> **Exercise requirements**: If a line in the entries below holds the string "lois", copy it.

▼

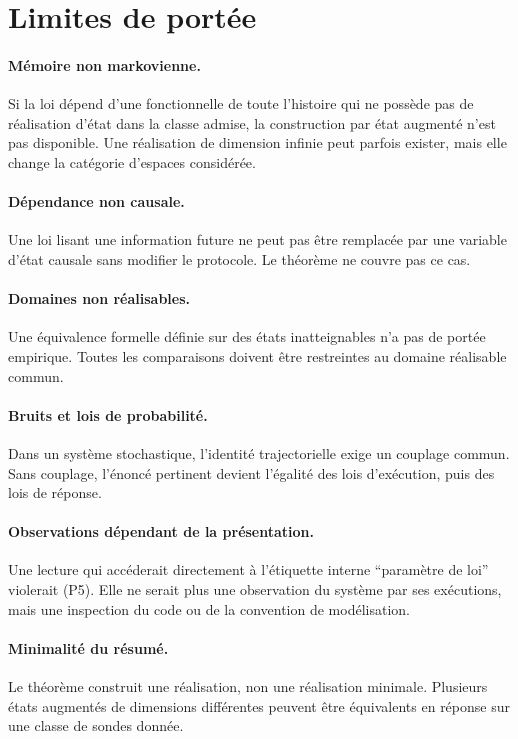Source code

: \section{Limites de portée}
\label{annexe-K-limites}

\paragraph{Mémoire non markovienne.}
Si la loi dépend d'une fonctionnelle de toute l'histoire qui ne possède
pas de réalisation d'état dans la classe admise, la construction par
état augmenté n'est pas disponible. Une réalisation de dimension infinie
peut parfois exister, mais elle change la catégorie d'espaces considérée.

\paragraph{Dépendance non causale.}
Une loi lisant une information future ne peut pas être remplacée par une
variable d'état causale sans modifier le protocole. Le théorème ne couvre
pas ce cas.

\paragraph{Domaines non réalisables.}
Une équivalence formelle définie sur des états inatteignables n'a pas de
portée empirique. Toutes les comparaisons doivent être restreintes au
domaine réalisable commun.

\paragraph{Bruits et lois de probabilité.}
Dans un système stochastique, l'identité trajectorielle exige un couplage
commun. Sans couplage, l'énoncé pertinent devient l'égalité des lois
d'exécution, puis des lois de réponse.

\paragraph{Observations dépendant de la présentation.}
Une lecture qui accéderait directement à l'étiquette interne ``paramètre
de loi'' violerait (P5). Elle ne serait plus une observation du système
par ses exécutions, mais une inspection du code ou de la convention de
modélisation.

\paragraph{Minimalité du résumé.}
Le théorème construit une réalisation, non une réalisation minimale. Plusieurs états augmentés de dimensions différentes peuvent être équivalents en réponse sur une classe de sondes donnée.

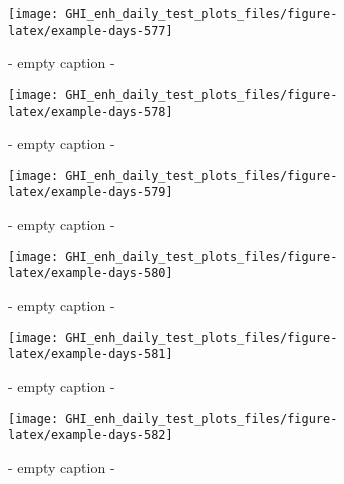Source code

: \documentclass[
  10pt,
  a4paper,oneside]{article}
\begin{document}
\begin{figure}[H]

{\centering \texttt{[image: GHI\_enh\_daily\_test\_plots\_files/figure-latex/example-days-577]} 

}

\caption{ - empty caption - }\label{fig:example-days-577}
\end{figure}

\begin{figure}[H]

{\centering \texttt{[image: GHI\_enh\_daily\_test\_plots\_files/figure-latex/example-days-578]} 

}

\caption{ - empty caption - }\label{fig:example-days-578}
\end{figure}

\begin{figure}[H]

{\centering \texttt{[image: GHI\_enh\_daily\_test\_plots\_files/figure-latex/example-days-579]} 

}

\caption{ - empty caption - }\label{fig:example-days-579}
\end{figure}

\begin{figure}[H]

{\centering \texttt{[image: GHI\_enh\_daily\_test\_plots\_files/figure-latex/example-days-580]} 

}

\caption{ - empty caption - }\label{fig:example-days-580}
\end{figure}

\begin{figure}[H]

{\centering \texttt{[image: GHI\_enh\_daily\_test\_plots\_files/figure-latex/example-days-581]} 

}

\caption{ - empty caption - }\label{fig:example-days-581}
\end{figure}

\begin{figure}[H]

{\centering \texttt{[image: GHI\_enh\_daily\_test\_plots\_files/figure-latex/example-days-582]} 

}

\caption{ - empty caption - }\label{fig:example-days-582}
\end{figure}
\end{document}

▲

> **Your solution**:
\paragraph{Bruits et lois de probabilité.}
commun. Sans couplage, l'énoncé pertinent devient l'égalité des lois
d'exécution, puis des lois de réponse.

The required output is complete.